Warren Buffett is the only top-10 billionaire to become poorer this year after Berkshire Hathaway missed out on the stock market's rally
- Warren Buffett is the sole member of the world's top 10 billionaires to see his wealth drop this year.
- Berkshire Hathaway stock is trailing the S&P 500's 5% gain and the Nasdaq's 10% jump this month.
Warren Buffett is the only one of the world's 10 wealthiest people to see his fortune shrink this year, as his Berkshire Hathaway conglomerate is left out in the cold by the stock market's latest rally.
Buffett's net worth has dropped by $529 million to $107 billion since the start of January, according to the Bloomberg Billionaires Index. The decline reflects an almost 1% dip in Berkshire's stock price this year, compared with a 5% gain for the benchmark S&P 500 index and a 10% increase in the Nasdaq Composite.
In contrast, LVMH CEO Bernard Arnault's wealth has grown by $27 billion to $189 billion, while Tesla CEO Elon Musk's fortune has rebounded by $23 billion to $160 billion as of Monday's market close. Their respective gains reflect a 14% rise in the luxury conglomerate's stock and a 54% surge in the automaker's shares this year.
Similarly, Amazon founder Jeff Bezos' net worth has jumped by $17 billion to $124 billion, and Microsoft cofounder Bill Gates rounds out the top five with a modest $2 billion gain to $111 billion. Amazon stock has jumped 17% this year, while Microsoft stock has inched up 1%.
Oracle chairman Larry Ellison, Alphabet cofounders Sergey Brin and Larry Page, former Microsoft CEO Steve Ballmer, and Mexican telecoms mogul Carlos Slim have all seen their fortunes swell too, as their sizeable stakes in their companies have risen in value.
Buffett's rich-list peers have made money on paper this year thanks to a positive turn in market sentiment.
Investors dumped riskier stocks last year in response to a historic spike in inflation, a flurry of interest-rate hikes by the Federal Reserve, and the looming threat of an economic recession in the US. They appear to have regained their risk appetites this year as inflation appears to be cooling, fanning hopes of an early end to the Fed's rate hikes and a soft landing for the US economy.
Investors flocked to Berkshire stock in 2022, sending its stock price up about 3% even as the S&P 500 slumped 19% and the Nasdaq tumbled by one-third.
Buffett's company is widely viewed as a safe bet because it's cash-rich, profitable, hugely diversified, and managed conservatively. Moreover, Buffett has made some of his most lucrative investments during past market downturns and economic crises.

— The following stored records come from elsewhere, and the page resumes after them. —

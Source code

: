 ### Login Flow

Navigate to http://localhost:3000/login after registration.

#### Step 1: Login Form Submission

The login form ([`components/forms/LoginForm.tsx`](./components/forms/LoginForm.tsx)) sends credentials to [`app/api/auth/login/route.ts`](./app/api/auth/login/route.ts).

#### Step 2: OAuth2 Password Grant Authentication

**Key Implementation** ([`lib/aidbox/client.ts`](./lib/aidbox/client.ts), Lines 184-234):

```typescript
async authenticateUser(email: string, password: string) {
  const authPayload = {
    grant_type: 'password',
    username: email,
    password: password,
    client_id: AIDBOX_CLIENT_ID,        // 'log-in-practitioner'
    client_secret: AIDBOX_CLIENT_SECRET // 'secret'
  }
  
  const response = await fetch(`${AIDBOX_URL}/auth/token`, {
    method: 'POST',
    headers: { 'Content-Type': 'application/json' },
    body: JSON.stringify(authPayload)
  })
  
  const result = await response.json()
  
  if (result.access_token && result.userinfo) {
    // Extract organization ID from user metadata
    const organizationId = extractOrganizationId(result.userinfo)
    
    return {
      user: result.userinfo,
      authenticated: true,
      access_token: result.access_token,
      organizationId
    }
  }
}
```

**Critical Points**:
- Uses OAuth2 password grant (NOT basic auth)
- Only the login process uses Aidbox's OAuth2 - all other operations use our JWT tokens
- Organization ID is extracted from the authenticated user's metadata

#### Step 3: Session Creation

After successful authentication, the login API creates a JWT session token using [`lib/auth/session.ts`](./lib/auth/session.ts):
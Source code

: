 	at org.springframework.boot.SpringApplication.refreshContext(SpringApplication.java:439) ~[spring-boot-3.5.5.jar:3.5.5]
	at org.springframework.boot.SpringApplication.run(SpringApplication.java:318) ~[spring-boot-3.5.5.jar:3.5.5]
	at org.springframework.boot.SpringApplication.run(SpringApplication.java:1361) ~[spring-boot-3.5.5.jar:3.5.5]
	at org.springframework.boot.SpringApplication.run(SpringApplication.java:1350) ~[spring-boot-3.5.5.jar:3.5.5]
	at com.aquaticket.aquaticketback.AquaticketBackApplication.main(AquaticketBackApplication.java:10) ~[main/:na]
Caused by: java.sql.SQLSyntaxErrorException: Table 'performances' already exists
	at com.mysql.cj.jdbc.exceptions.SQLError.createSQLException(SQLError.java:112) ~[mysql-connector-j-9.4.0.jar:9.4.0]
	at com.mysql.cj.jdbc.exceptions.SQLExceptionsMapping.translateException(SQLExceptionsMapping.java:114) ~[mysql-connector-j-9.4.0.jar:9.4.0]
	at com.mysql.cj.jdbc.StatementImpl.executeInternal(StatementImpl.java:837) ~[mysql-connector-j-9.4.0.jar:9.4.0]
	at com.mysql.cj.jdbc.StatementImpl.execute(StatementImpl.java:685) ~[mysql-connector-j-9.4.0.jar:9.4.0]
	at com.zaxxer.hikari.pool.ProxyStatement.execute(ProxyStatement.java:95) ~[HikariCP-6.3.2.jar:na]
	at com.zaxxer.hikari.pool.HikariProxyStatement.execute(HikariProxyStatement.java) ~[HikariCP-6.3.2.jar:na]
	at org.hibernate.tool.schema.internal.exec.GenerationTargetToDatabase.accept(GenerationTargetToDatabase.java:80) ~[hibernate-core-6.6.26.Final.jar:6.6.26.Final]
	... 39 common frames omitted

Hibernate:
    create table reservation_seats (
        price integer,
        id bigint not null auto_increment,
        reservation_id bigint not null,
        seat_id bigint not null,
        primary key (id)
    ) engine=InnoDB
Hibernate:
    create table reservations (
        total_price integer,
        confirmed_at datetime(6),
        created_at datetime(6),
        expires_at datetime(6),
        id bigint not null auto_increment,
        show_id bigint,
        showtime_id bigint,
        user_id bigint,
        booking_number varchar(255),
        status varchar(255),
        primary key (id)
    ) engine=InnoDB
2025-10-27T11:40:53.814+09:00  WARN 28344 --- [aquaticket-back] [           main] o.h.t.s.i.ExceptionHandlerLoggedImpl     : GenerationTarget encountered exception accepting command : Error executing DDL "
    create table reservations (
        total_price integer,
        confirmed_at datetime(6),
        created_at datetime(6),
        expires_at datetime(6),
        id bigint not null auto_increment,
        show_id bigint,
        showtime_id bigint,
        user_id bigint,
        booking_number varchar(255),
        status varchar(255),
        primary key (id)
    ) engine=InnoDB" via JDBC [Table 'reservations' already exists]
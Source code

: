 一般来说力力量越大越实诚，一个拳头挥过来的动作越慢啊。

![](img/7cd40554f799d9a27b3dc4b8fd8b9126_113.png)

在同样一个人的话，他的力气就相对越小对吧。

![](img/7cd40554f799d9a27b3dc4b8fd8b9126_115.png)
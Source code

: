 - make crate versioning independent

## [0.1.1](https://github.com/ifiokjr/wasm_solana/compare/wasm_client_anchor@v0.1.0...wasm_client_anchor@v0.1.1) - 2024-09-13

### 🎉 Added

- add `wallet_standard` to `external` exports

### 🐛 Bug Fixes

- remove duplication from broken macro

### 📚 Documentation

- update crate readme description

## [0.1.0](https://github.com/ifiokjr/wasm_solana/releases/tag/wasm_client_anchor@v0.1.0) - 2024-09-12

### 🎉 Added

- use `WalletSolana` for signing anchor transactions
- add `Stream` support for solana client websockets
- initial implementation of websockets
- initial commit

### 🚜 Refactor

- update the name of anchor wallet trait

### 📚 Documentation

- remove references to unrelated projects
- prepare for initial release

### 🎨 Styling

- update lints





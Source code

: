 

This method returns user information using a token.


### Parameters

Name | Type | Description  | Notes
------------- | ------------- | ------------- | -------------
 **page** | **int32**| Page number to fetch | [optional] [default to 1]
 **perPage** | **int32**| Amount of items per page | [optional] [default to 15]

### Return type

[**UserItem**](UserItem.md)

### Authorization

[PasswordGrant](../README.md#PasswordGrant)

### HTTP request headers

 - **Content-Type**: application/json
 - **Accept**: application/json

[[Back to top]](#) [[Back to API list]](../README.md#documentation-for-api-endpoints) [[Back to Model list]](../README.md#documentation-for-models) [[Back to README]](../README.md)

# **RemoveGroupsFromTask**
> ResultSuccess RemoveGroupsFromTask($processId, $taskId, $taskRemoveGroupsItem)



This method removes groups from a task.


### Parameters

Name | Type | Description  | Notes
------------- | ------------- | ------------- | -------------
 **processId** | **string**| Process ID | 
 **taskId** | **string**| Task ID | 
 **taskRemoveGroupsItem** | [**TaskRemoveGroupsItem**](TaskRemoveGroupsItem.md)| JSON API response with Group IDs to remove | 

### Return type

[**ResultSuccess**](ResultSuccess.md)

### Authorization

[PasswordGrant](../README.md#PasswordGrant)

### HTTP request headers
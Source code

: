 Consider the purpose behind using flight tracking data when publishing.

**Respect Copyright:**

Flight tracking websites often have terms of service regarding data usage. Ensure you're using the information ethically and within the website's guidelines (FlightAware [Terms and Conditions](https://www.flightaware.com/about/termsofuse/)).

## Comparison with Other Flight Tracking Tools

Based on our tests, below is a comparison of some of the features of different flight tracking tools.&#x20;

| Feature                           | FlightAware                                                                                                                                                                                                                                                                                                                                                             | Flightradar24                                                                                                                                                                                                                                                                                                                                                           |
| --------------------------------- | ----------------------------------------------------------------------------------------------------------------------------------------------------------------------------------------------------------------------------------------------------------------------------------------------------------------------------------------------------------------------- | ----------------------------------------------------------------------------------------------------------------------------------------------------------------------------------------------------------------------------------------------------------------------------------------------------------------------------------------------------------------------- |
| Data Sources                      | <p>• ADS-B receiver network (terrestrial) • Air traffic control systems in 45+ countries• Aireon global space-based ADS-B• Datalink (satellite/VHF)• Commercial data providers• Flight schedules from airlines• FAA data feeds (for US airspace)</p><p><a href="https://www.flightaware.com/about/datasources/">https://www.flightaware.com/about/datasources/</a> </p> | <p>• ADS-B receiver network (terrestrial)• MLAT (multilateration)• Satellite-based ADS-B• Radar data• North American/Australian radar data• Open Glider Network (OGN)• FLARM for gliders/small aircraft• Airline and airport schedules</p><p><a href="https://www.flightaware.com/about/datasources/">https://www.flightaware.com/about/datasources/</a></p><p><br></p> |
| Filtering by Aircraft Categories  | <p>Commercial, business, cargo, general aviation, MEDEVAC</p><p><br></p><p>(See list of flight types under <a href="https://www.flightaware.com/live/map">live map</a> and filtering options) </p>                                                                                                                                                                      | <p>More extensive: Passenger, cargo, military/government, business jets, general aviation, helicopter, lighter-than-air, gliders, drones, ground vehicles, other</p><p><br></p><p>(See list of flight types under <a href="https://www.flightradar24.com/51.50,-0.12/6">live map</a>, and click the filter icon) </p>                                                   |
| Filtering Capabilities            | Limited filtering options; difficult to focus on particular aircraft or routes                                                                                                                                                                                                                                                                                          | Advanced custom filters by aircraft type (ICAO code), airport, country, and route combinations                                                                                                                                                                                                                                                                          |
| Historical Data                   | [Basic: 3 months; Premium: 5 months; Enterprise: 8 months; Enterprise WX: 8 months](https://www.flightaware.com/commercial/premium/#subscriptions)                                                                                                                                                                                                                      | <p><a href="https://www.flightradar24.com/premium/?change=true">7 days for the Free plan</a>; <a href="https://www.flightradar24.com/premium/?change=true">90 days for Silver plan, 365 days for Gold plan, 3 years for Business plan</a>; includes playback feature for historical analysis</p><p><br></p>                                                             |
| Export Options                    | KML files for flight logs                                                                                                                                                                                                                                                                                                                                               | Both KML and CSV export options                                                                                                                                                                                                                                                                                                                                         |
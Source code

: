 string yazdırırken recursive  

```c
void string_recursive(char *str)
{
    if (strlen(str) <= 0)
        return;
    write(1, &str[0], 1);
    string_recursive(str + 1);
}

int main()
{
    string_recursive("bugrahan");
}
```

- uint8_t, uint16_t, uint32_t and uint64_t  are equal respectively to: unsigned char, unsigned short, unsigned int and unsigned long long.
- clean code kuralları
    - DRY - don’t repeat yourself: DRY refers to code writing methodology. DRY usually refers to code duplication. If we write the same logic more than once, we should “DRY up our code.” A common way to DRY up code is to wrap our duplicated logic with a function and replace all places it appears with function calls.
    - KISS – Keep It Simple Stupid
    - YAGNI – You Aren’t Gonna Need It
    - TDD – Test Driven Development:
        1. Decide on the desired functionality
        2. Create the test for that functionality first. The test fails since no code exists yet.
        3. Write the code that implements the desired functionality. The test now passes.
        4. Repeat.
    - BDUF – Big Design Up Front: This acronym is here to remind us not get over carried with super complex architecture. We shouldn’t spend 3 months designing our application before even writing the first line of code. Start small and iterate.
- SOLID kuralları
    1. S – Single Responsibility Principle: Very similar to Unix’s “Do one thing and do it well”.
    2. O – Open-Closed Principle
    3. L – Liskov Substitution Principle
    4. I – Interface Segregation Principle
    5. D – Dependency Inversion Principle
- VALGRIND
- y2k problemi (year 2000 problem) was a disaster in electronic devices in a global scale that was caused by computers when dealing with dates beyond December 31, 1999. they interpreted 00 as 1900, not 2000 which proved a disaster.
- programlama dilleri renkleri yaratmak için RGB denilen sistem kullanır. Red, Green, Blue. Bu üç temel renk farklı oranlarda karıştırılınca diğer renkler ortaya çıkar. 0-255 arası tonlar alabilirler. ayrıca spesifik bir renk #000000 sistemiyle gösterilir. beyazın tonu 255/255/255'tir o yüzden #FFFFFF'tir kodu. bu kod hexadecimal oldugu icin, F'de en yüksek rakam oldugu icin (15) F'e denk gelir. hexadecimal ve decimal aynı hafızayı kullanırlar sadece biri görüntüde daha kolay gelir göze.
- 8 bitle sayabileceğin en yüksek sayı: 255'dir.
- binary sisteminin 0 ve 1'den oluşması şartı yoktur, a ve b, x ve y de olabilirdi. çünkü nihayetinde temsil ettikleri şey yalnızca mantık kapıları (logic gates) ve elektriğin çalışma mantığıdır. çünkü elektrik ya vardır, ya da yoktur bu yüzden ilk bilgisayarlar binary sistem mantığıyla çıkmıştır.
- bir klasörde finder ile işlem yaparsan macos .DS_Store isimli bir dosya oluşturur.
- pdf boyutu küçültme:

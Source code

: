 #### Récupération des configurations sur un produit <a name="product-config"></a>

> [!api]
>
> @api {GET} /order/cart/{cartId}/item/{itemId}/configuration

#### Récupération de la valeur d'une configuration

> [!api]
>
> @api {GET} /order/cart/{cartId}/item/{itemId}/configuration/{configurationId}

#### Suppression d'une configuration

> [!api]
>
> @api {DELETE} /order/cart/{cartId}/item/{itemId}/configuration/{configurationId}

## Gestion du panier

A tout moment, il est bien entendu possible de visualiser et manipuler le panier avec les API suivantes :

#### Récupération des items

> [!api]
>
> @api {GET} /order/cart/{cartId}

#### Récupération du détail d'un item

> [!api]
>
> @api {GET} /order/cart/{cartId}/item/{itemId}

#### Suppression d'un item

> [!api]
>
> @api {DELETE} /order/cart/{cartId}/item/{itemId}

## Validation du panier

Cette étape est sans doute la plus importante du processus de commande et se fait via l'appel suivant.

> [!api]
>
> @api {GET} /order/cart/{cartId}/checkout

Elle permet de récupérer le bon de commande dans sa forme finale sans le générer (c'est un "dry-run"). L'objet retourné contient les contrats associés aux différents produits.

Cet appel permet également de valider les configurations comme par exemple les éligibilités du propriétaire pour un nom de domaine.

While Buffett is the only top-10 billionaire in the red this year, he's still ranked fifth in the index. That's partly because Gautam Adani's fortune has shrunk by $36 billion to $86 billion, pushing the Indian industrialist down to number 11 in the rankings. Adani Group's stock price has plunged in recent days after short-seller Hindenburg Research released an incendiary report on the company.